Parameterize the solutions $x^2 + 5y^2 = z^2$ Parameterize the solutions in integers to $$x^2 + 5y^2 = z^2$$
To make it easier, consider only the solutions such that the GCD of x, y, and z is 1. Also
assume that x, y, and z are positive, and that x is odd. 
The analysis will probably still give two cases, but we can combine them into one by use of absolute values.

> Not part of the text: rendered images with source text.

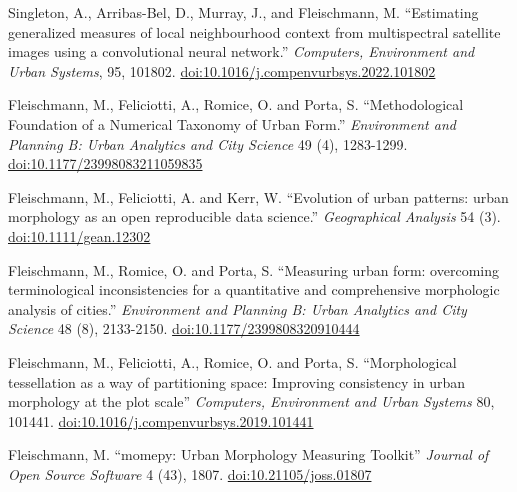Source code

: \documentclass[11pt,a4paper]{report}
\begin{document}
\begin{tablist}

        \item[2022] \tab{}Singleton, A., Arribas-Bel, D., Murray, J., and Fleischmann, M. \enquote{Estimating generalized measures of local neighbourhood context from multispectral satellite images using a convolutional neural network.} \textit{Computers, Environment and Urban Systems}, 95, 101802. \href{https://doi.org/10.1016/j.compenvurbsys.2022.101802}{doi:10.1016/j.compenvurbsys.2022.101802}

        \item[2021] \tab{}Fleischmann, M., Feliciotti, A., Romice, O. and Porta, S. \enquote{Methodological Foundation of a Numerical Taxonomy of Urban Form.} \textit{Environment and Planning B: Urban Analytics and City Science} 49 (4), 1283-1299. \href{https://doi.org/10.1177/23998083211059835}{doi:10.1177/23998083211059835}

        \item[2021] \tab{}Fleischmann, M., Feliciotti, A. and Kerr, W. \enquote{Evolution of urban patterns: urban morphology as an open reproducible data science.} \textit{Geographical Analysis} 54 (3). \href{https://doi.org/10.1111/gean.12302}{doi:10.1111/gean.12302}


        \item[2020] \tab{}Fleischmann, M., Romice, O. and Porta, S. \enquote{Measuring urban form: overcoming terminological inconsistencies for a quantitative and comprehensive morphologic analysis of cities.} \textit{Environment and Planning B: Urban Analytics and City Science} 48 (8), 2133-2150. \href{https://doi.org/10.1177/2399808320910444}{doi:10.1177/2399808320910444}

        \item[2020] \tab{}Fleischmann, M., Feliciotti, A., Romice, O. and Porta, S. \enquote{Morphological tessellation as a way of partitioning space: Improving consistency in urban morphology at the plot scale} \textit{Computers, Environment and Urban Systems} 80, 101441. \href{https://doi.org/10.1016/j.compenvurbsys.2019.101441}{doi:10.1016/j.compenvurbsys.2019.101441}

        \item[2019] \tab{}Fleischmann, M. \enquote{momepy: Urban Morphology Measuring Toolkit} \textit{Journal of Open Source Software} 4 (43), 1807. \href{https://doi.org/10.21105/joss.01807}{doi:10.21105/joss.01807}


    \end{tablist}
\end{document}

Basically I have to prove that the analysis is correct.
 A: Another way to think about such problems is to convert this to 
$$\left(\frac{a}{c}\right)^2+5\left(\frac{b}{c}\right)^2=1,$$
and then think about rational points (both coordinates rational) on the curve
$$x^2+5y^2=1.$$
One obvious point is $(1,0)$. Let us consider a line that passes through this point $y=m(x-1)$ with rational slope $m$. Observe that all the points of intersection of this line and the curve (given above) will be rational. To find the intersection we solve
$$x^2+5m^2(x-1)^2=1.$$
This is equivalent to
$$x^2(5m^2+1)-10m^2x+(5m^2-1)=0.$$
Since one of the roots of this equation has to be $x=1$ (our trivial rational point) so the other root will be 
$$\alpha=\frac{5m^2-1}{5m^2+1}.$$
Thus we obtain the following point as the other point of intersection:
$$\left(\frac{5m^2-1}{5m^2+1}, \, \frac{-2m}{5m^2+1}\right).$$
So if we take $a=5m^2-1, b=-2m$ and $c=5m^2+1$ (with $m \in \mathbb{Z}$) then we can obtain integer solutions to the equation $a^2+5b^2=c^2$. 
More generally, if we take $m=\frac{r}{s}$ (with $r,s \in \mathbb{Z}$ and $s \neq 0$) then we can have $a=5r^2-s^2, b=-2rs$ and $c=5r^2+s^2$ as the solutions.